## WORKING DATA
——

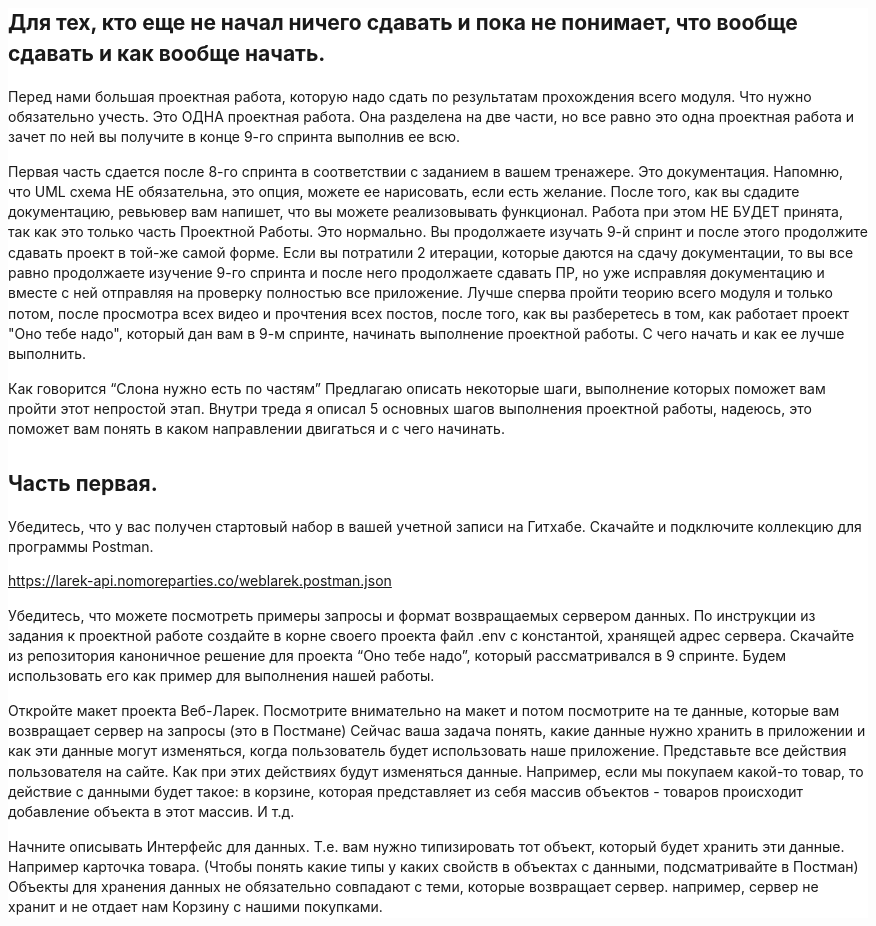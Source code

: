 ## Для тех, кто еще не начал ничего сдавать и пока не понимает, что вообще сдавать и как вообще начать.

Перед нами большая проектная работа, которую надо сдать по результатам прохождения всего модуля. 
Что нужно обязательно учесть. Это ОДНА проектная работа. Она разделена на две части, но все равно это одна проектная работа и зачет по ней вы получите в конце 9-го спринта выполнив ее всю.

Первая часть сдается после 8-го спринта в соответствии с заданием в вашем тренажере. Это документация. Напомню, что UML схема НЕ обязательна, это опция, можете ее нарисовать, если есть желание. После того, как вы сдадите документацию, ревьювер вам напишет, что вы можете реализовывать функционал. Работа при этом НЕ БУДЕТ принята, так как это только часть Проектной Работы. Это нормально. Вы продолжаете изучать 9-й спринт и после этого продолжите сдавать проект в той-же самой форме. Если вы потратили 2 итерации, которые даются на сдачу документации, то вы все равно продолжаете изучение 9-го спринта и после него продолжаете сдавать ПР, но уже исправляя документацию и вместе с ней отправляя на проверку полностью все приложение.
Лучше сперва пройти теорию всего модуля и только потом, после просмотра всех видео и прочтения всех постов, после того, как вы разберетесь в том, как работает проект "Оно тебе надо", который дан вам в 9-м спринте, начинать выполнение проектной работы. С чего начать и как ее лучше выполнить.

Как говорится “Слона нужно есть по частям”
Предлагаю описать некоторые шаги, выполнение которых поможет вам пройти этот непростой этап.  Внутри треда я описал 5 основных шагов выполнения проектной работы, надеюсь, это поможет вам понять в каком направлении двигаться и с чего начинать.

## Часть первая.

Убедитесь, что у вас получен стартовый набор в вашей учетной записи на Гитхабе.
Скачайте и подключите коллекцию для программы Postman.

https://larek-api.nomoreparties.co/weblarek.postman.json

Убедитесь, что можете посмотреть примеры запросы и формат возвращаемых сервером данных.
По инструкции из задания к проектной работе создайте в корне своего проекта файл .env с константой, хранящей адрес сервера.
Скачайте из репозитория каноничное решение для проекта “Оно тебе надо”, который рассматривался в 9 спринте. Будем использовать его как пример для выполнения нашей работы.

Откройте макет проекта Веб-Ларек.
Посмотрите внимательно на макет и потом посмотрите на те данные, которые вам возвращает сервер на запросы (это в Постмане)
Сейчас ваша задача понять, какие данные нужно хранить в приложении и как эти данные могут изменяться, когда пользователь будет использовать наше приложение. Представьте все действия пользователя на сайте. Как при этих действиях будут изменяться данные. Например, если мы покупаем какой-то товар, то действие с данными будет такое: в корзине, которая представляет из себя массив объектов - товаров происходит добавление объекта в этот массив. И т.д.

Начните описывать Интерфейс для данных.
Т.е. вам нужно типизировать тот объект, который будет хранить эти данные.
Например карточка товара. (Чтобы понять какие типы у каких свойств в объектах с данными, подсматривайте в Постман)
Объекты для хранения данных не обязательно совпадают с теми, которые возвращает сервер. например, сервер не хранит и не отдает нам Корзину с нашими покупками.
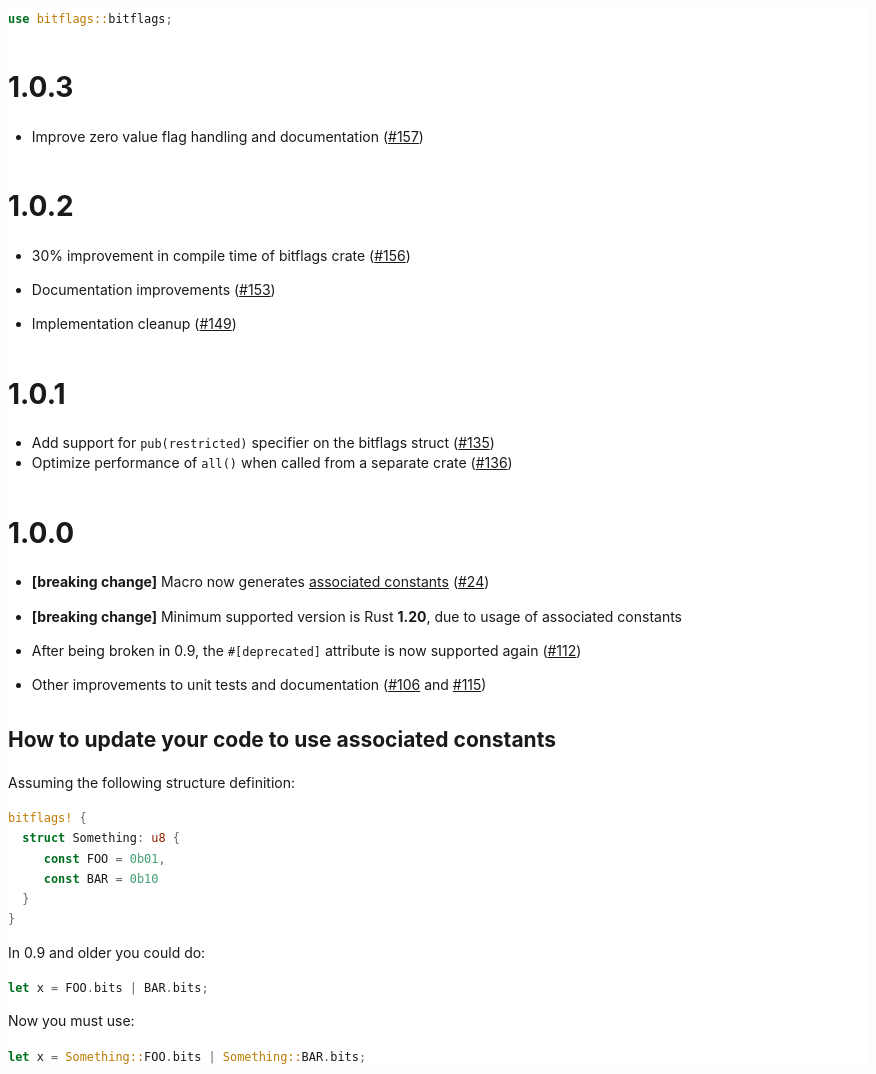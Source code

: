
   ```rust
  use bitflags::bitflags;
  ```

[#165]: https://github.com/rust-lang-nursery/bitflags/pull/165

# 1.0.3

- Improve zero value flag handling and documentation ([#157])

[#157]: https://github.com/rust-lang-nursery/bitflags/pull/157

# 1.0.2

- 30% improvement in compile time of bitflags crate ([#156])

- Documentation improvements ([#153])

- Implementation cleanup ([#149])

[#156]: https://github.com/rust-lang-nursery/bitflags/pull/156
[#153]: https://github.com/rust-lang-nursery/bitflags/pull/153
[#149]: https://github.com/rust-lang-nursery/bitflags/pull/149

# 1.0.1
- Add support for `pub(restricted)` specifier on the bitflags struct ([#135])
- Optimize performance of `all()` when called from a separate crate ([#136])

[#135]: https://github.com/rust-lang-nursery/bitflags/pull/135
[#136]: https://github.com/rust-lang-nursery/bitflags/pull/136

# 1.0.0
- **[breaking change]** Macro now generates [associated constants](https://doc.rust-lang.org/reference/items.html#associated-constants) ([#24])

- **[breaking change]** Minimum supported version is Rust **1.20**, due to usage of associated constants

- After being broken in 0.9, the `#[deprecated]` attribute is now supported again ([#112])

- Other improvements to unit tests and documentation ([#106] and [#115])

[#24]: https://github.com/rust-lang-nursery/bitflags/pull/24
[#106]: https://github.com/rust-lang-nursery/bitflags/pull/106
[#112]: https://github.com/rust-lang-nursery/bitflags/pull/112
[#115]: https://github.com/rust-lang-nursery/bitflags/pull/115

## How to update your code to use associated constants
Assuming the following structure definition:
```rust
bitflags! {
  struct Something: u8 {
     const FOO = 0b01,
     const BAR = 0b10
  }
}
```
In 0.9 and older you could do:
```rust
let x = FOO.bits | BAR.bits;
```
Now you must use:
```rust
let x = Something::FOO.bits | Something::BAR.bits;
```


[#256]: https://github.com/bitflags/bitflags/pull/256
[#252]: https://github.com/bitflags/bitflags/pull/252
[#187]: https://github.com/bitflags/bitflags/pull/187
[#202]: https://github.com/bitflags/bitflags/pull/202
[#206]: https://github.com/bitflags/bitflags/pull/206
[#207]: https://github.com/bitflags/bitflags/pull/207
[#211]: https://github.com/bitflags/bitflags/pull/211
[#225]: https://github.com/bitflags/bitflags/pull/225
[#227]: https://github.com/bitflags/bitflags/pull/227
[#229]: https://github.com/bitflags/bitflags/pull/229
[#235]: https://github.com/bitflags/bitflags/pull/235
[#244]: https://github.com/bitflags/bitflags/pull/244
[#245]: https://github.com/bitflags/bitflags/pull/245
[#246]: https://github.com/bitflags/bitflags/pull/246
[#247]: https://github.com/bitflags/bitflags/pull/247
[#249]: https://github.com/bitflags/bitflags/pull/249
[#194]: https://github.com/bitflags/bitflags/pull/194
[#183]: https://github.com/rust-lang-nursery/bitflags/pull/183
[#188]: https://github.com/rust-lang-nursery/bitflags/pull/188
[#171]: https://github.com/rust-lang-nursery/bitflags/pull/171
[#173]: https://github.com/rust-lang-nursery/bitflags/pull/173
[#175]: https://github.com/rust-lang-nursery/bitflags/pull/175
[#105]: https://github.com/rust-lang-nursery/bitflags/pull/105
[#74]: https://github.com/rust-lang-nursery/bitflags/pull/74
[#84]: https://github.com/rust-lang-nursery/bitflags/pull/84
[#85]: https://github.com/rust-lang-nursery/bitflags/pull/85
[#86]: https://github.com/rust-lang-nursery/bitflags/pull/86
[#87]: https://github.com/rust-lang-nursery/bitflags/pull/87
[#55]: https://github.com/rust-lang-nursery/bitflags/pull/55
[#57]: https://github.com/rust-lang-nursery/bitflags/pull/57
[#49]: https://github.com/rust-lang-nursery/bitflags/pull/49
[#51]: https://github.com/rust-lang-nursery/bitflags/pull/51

——

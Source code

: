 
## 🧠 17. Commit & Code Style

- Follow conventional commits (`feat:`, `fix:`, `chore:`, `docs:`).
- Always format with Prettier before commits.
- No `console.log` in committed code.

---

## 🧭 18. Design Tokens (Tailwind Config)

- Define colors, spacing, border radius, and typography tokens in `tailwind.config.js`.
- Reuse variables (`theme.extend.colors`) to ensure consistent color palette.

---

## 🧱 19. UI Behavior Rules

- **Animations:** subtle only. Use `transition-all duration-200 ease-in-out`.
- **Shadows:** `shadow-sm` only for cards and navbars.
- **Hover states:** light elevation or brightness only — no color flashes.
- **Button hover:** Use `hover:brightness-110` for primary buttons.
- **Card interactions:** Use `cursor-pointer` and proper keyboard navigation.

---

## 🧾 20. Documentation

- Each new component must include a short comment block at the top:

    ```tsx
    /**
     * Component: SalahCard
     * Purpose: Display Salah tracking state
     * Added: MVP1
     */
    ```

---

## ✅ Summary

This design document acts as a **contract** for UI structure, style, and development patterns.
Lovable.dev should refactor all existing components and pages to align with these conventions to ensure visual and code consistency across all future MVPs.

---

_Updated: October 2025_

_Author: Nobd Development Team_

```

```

——

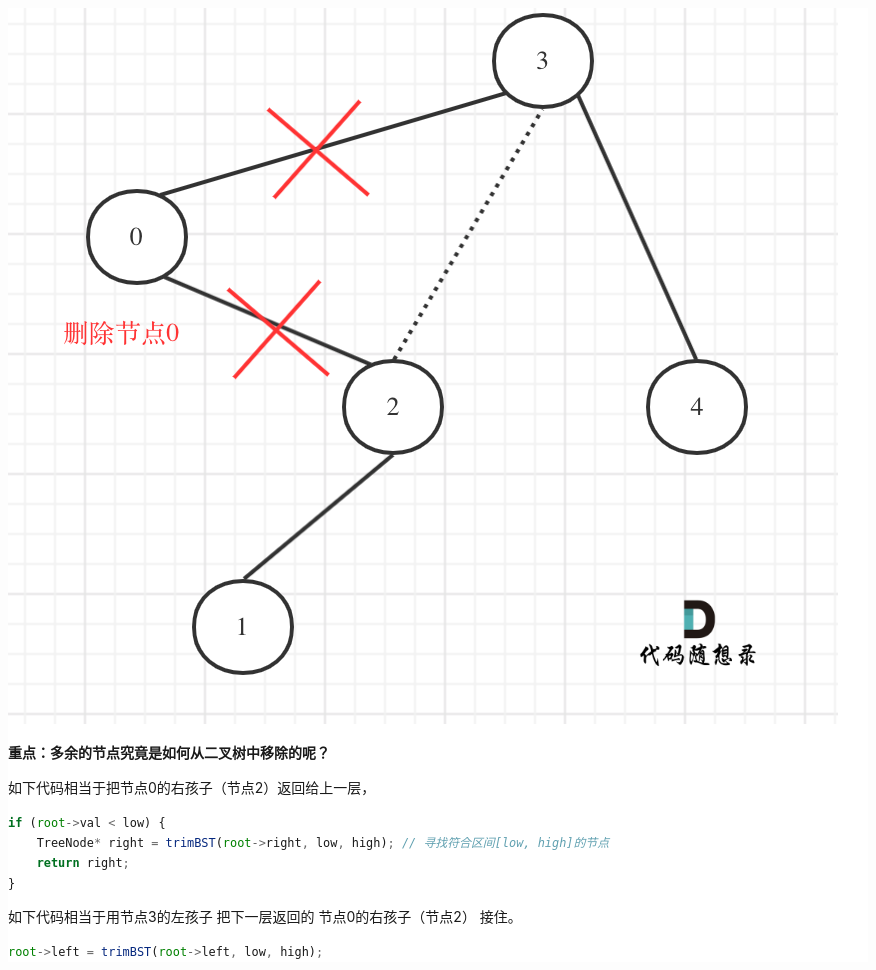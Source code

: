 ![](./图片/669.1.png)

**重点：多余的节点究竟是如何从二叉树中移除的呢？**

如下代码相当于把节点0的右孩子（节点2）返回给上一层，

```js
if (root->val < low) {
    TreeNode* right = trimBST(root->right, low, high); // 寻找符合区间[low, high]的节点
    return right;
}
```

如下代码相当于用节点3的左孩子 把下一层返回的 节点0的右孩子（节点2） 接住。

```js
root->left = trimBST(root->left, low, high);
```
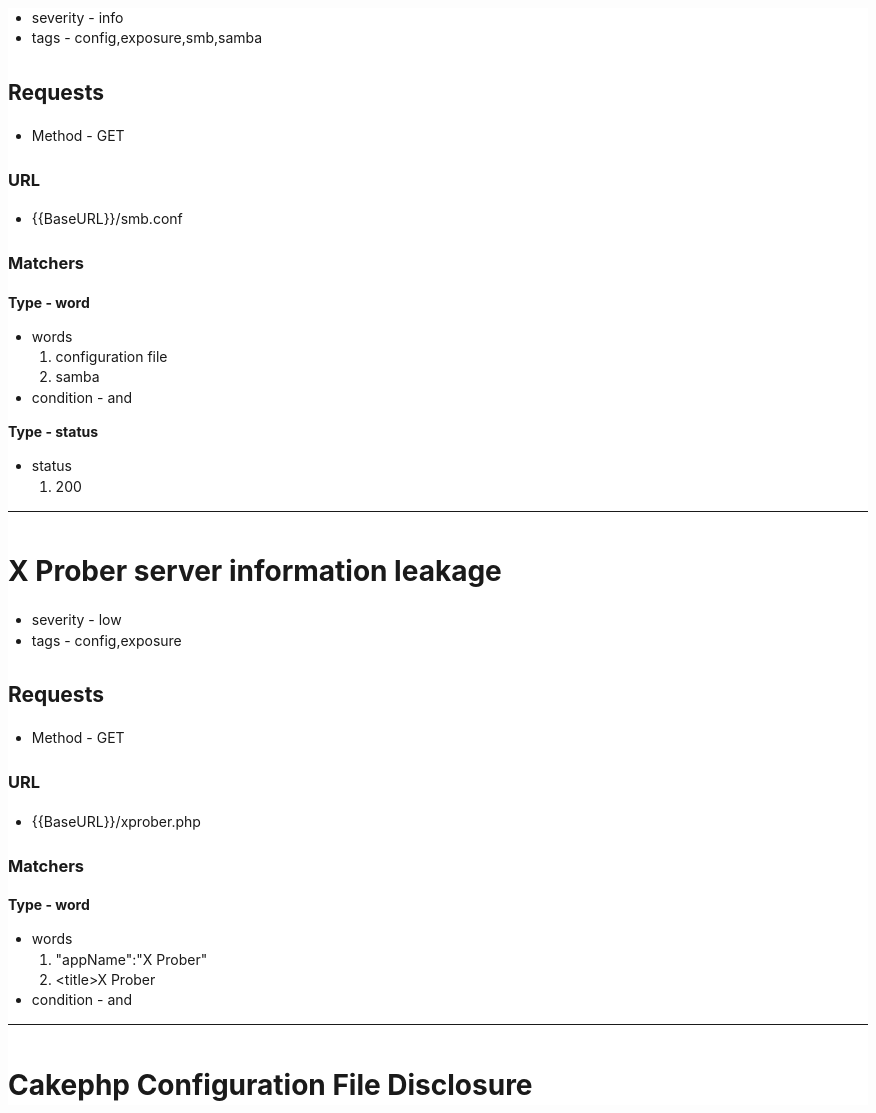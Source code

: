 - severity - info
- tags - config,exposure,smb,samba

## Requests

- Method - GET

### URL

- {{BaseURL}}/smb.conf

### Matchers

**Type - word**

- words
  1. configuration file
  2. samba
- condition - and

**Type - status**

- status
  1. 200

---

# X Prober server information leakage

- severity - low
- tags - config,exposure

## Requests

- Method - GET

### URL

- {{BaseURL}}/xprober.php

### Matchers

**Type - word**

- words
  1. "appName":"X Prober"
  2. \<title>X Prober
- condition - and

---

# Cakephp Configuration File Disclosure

——

## EXERCISE DETAILS
Reproduce exactly the section above that begins at the line containing "[#149]: https://github.com/rust-lang-nursery/bitflags/pull/149" and ends at the line containing "[#206]: https://github.com/bitflags/bitflags/pull/206", leaving out all other lines.

## RESPONSE
[#149]: https://github.com/rust-lang-nursery/bitflags/pull/149

# 1.0.1
- Add support for `pub(restricted)` specifier on the bitflags struct ([#135])
- Optimize performance of `all()` when called from a separate crate ([#136])

[#135]: https://github.com/rust-lang-nursery/bitflags/pull/135
[#136]: https://github.com/rust-lang-nursery/bitflags/pull/136

# 1.0.0
- **[breaking change]** Macro now generates [associated constants](https://doc.rust-lang.org/reference/items.html#associated-constants) ([#24])

- **[breaking change]** Minimum supported version is Rust **1.20**, due to usage of associated constants

- After being broken in 0.9, the `#[deprecated]` attribute is now supported again ([#112])

- Other improvements to unit tests and documentation ([#106] and [#115])

[#24]: https://github.com/rust-lang-nursery/bitflags/pull/24
[#106]: https://github.com/rust-lang-nursery/bitflags/pull/106
[#112]: https://github.com/rust-lang-nursery/bitflags/pull/112
[#115]: https://github.com/rust-lang-nursery/bitflags/pull/115

## How to update your code to use associated constants
Assuming the following structure definition:
```rust
bitflags! {
  struct Something: u8 {
     const FOO = 0b01,
     const BAR = 0b10
  }
}
```
In 0.9 and older you could do:
```rust
let x = FOO.bits | BAR.bits;
```
Now you must use:
```rust
let x = Something::FOO.bits | Something::BAR.bits;
```


[#256]: https://github.com/bitflags/bitflags/pull/256
[#252]: https://github.com/bitflags/bitflags/pull/252
[#187]: https://github.com/bitflags/bitflags/pull/187
[#202]: https://github.com/bitflags/bitflags/pull/202
[#206]: https://github.com/bitflags/bitflags/pull/206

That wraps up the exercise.